CFTC Approves Coinbase and Kalshi to Offer Crypto Derivatives in the U.S.

1 hour ago 4 sources positive

Key takeaways:

  • Coinbase's FCM approval could shift significant derivatives volume from unregulated venues to regulated markets.
  • Deribit's $31B open interest may face competitive pressure as Coinbase offers compliant options access.
  • Provisional CFTC guidance introduces near-term clarity but carries risk of policy reversal under new leadership.

The U.S. Commodity Futures Trading Commission (CFTC) has granted landmark approvals to Coinbase and Kalshi, enabling regulated access to crypto perpetual futures and options for American traders.

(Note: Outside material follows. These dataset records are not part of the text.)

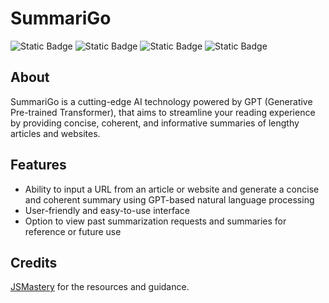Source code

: # SummariGo

![Static Badge](https://img.shields.io/badge/react-1c2c4c?style=for-the-badge&logo=react&logoColor=white&link=https%3A%2F%2Freact.dev)
![Static Badge](https://img.shields.io/badge/vite-bf00ff?style=for-the-badge&logo=vite&logoColor=white&link=https%3A%2F%2Fvitejs.dev)
![Static Badge](https://img.shields.io/badge/tailwind-darkturquoise?style=for-the-badge&logo=tailwind%20css&logoColor=white&link=https%3A%2F%2Ftailwindcss.com)
![Static Badge](https://img.shields.io/badge/redux-764abc?style=for-the-badge&logo=redux&logoColor=white&link=https%3A%2F%2Fredux.js.org)

## About

SummariGo is a cutting-edge AI technology powered by GPT (Generative Pre-trained Transformer), that aims to streamline your reading experience by providing concise, coherent, and informative summaries of lengthy articles and websites.

## Features

- Ability to input a URL from an article or website and generate a concise and coherent summary using GPT-based natural language processing
- User-friendly and easy-to-use interface
- Option to view past summarization requests and summaries for reference or future use

## Credits

[JSMastery](https://www.jsmastery.pro) for the resources and guidance.
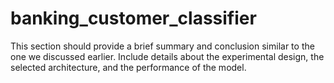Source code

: # banking_customer_classifier
This section should provide a brief summary and conclusion similar to the one we discussed earlier. Include details about the experimental design, the selected architecture, and the performance of the model.
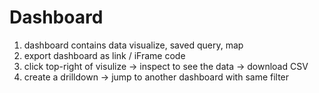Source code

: # Dashboard
1. dashboard contains data visualize, saved query, map
2. export dashboard as link / iFrame code
3. click top-right of visulize -> inspect to see the data -> download CSV
4. create a drilldown -> jump to another dashboard with same filter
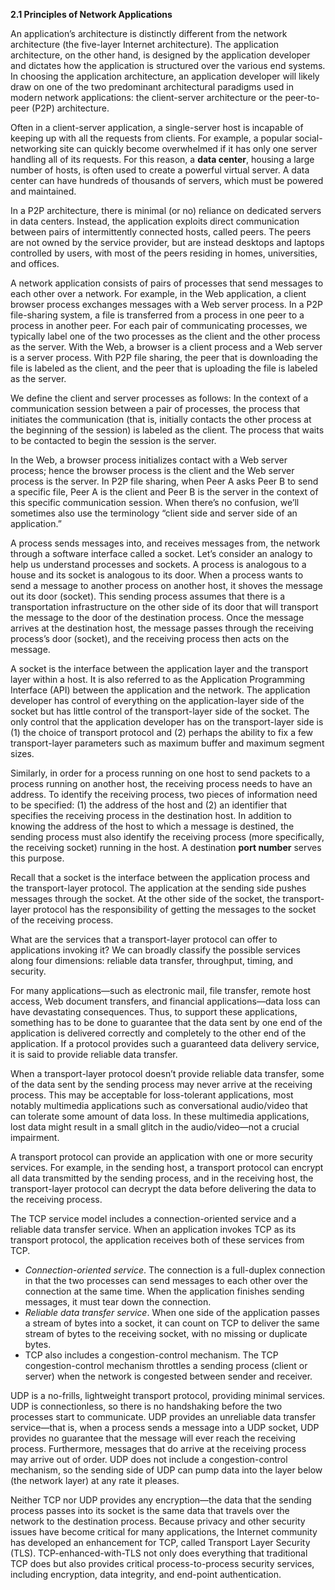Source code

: **2.1 Principles of Network Applications**

An application’s architecture is distinctly different from the network architecture (the five-layer Internet architecture). The application architecture, on the other hand, is designed by the application developer and dictates how the application is structured over the various end systems. In choosing the application architecture, an application developer will likely draw on one of the two predominant architectural paradigms used in modern network applications: the client-server architecture or the peer-to-peer (P2P) architecture.

Often in a client-server application, a single-server host is incapable of keeping up with all the requests from clients. For example, a popular social-networking site can quickly become overwhelmed if it has only one server handling all of its requests. For this reason, a **data center**, housing a large number of hosts, is often used to create a powerful virtual server. A data center can have hundreds of thousands of servers, which must be powered and maintained.

In a P2P architecture, there is minimal (or no) reliance on dedicated servers in data centers. Instead, the application exploits direct communication between pairs of intermittently connected hosts, called peers. The peers are not owned by the service provider, but are instead desktops and laptops controlled by users, with most of the peers residing in homes, universities, and offices.

A network application consists of pairs of processes that send messages to each other over a network. For example, in the Web application, a client browser process exchanges messages with a Web server process. In a P2P file-sharing system, a file is transferred from a process in one peer to a process in another peer. For each pair of communicating processes, we typically label one of the two processes as the client and the other process as the server. With the Web, a browser is a client process and a Web server is a server process. With P2P file sharing, the peer that is downloading the file is labeled as the client, and the peer that is uploading the file is labeled as the server.

We define the client and server processes as follows: In the context of a communication session between a pair of processes, the process that initiates the communication (that is, initially contacts the other process at the beginning of the session) is labeled as the client. The process that waits to be contacted to begin the session is the server.

In the Web, a browser process initializes contact with a Web server process; hence the browser process is the client and the Web server process is the server. In P2P file sharing, when Peer A asks Peer B to send a specific file, Peer A is the client and Peer B is the server in the context of this specific communication session. When there’s no confusion, we’ll sometimes also use the terminology “client side and server side of an application.”

A process sends messages into, and receives messages from, the network through a software interface called a socket. Let’s consider an analogy to help us understand processes and sockets. A process is analogous to a house and its socket is analogous to its door. When a process wants to send a message to another process on another host, it shoves the message out its door (socket). This sending process assumes that there is a transportation infrastructure on the other side of its door that will transport the message to the door of the destination process. Once the message arrives at the destination host, the message passes through the receiving process’s door (socket), and the receiving process then acts on the message.

A socket is the interface between the application layer and the transport layer within a host. It is also referred to as the Application Programming Interface (API) between the application and the network. The application developer has control of everything on the application-layer side of the socket but has little control of the transport-layer side of the socket. The only control that the application developer has on the transport-layer side is (1) the choice of transport protocol and (2) perhaps the ability to fix a few transport-layer parameters such as maximum buffer and maximum segment sizes.

Similarly, in order for a process running on one host to send packets to a process running on another host, the receiving process needs to have an address. To identify the receiving process, two pieces of information need to be specified: (1) the address of the host and (2) an identifier that specifies the receiving process in the destination host. In addition to knowing the address of the host to which a message is destined, the sending process must also identify the receiving process (more specifically, the receiving socket) running in the host. A destination **port number** serves this purpose.

Recall that a socket is the interface between the application process and the transport-layer protocol. The application at the sending side pushes messages through the socket. At the other side of the socket, the transport-layer protocol has the responsibility of getting the messages to the socket of the receiving process.

What are the services that a transport-layer protocol can offer to applications invoking it? We can broadly classify the possible services along four dimensions: reliable data transfer, throughput, timing, and security.

For many applications—such as electronic mail, file transfer, remote host access, Web document transfers, and financial applications—data loss can have devastating consequences. Thus, to support these applications, something has to be done to guarantee that the data sent by one end of the application is delivered correctly and completely to the other end of the application. If a protocol provides such a guaranteed data delivery service, it is said to provide reliable data transfer.

When a transport-layer protocol doesn’t provide reliable data transfer, some of the data sent by the sending process may never arrive at the receiving process. This may be acceptable for loss-tolerant applications, most notably multimedia applications such as conversational audio/video that can tolerate some amount of data loss. In these multimedia applications, lost data might result in a small glitch in the audio/video—not a crucial impairment.

A transport protocol can provide an application with one or more security services. For example, in the sending host, a transport protocol can encrypt all data transmitted by the sending process, and in the receiving host, the transport-layer protocol can decrypt the data before delivering the data to the receiving process.

The TCP service model includes a connection-oriented service and a reliable data transfer service. When an application invokes TCP as its transport protocol, the application receives both of these services from TCP.

- _Connection-oriented service_. The connection is a full-duplex connection in that the two processes can send messages to each other over the connection at the same time. When the application finishes sending messages, it must tear down the connection.
- _Reliable data transfer service_. When one side of the application passes a stream of bytes into a socket, it can count on TCP to deliver the same stream of bytes to the receiving socket, with no missing or duplicate bytes.
- TCP also includes a congestion-control mechanism. The TCP congestion-control mechanism throttles a sending process (client or server) when the network is congested between sender and receiver.

UDP is a no-frills, lightweight transport protocol, providing minimal services. UDP is connectionless, so there is no handshaking before the two processes start to communicate. UDP provides an unreliable data transfer service—that is, when a process sends a message into a UDP socket, UDP provides no guarantee that the message will ever reach the receiving process. Furthermore, messages that do arrive at the receiving process may arrive out of order. UDP does not include a congestion-control mechanism, so the sending side of UDP can pump data into the layer below (the network layer) at any rate it pleases.

Neither TCP nor UDP provides any encryption—the data that the sending process passes into its socket is the same data that travels over the network to the destination process. Because privacy and other security issues have become critical for many applications, the Internet community has developed an enhancement for TCP, called Transport Layer Security (TLS). TCP-enhanced-with-TLS not only does everything that traditional TCP does but also provides critical process-to-process security services, including encryption, data integrity, and end-point authentication.

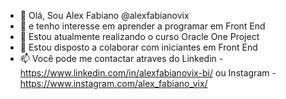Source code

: - 👋 Olá, Sou Alex Fabiano @alexfabianovix
- 👀 e tenho interesse em aprender a programar em Front End
- 🌱 Estou atualmente realizando o curso Oracle One Project
- 💞️ Estou disposto a colaborar com iniciantes em Front End
- 📫 Você pode me contactar atraves do Linkedin - https://www.linkedin.com/in/alexfabianovix-bi/ ou Instagram - https://www.instagram.com/alex_fabiano_vix/

<!---
alexfabianovix/alexfabianovix is a ✨ special ✨ repository because its `README.md` (this file) appears on your GitHub profile.
You can click the Preview link to take a look at your changes.
--->
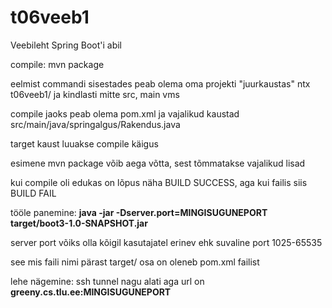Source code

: # t06veeb1
Veebileht Spring Boot'i abil

compile:
mvn package

eelmist commandi sisestades peab olema oma projekti "juurkaustas" ntx t06veeb1/ ja kindlasti mitte src, main vms

compile jaoks peab olema pom.xml ja vajalikud kaustad src/main/java/springalgus/Rakendus.java

target kaust luuakse compile käigus

esimene mvn package võib aega võtta, sest tõmmatakse vajalikud lisad

kui compile oli edukas on lõpus näha BUILD SUCCESS, aga kui failis siis BUILD FAIL

tööle panemine:
<b>java -jar -Dserver.port=MINGISUGUNEPORT target/boot3-1.0-SNAPSHOT.jar</b>

server port võiks olla kõigil kasutajatel erinev ehk suvaline port 1025-65535

see mis faili nimi pärast target/ osa on oleneb pom.xml failist

lehe nägemine:
ssh tunnel nagu alati aga url on <b>greeny.cs.tlu.ee:MINGISUGUNEPORT</b>
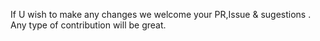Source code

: If U wish to make any changes we welcome your PR,Issue & sugestions .
Any type of contribution will be great.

The twin decisions mark a major shift in the U.S. crypto derivatives landscape, bringing products that were previously dominated by offshore venues under federal oversight.

Coinbase becomes the first CFTC-regulated futures commission merchant (FCM) authorized to offer global crypto perpetual futures and options. The approval—in the form of a no-action position—allows Coinbase Financial Markets to route U.S. customers to certain offshore products through Coinbase Bermuda, treating them as foreign futures. Institutional clients can now post bitcoin, ether, and stablecoins as margin collateral, and they will also gain access to global crypto options via Deribit, which holds over $31 billion in bitcoin options open interest. CEO Brian Armstrong called it a “huge milestone,” noting that Americans were previously shut out of roughly 80% of the global crypto market.

Separately, the CFTC approved KalshiEX to list BTCPERP—a bitcoin-referenced perpetual futures contract with no expiry date. It is the first such regulated U.S. product on a registered exchange, expanding Kalshi’s business beyond prediction markets into broader derivatives trading.

The CFTC also issued staff guidance on 24/7 trading, clearing, and settlement, citing blockchain technology’s role in market demand. While the guidance provides near-term direction, it does not carry the same permanence as formal rulemaking, leaving the framework open to future adjustments by Congress or new agency leadership.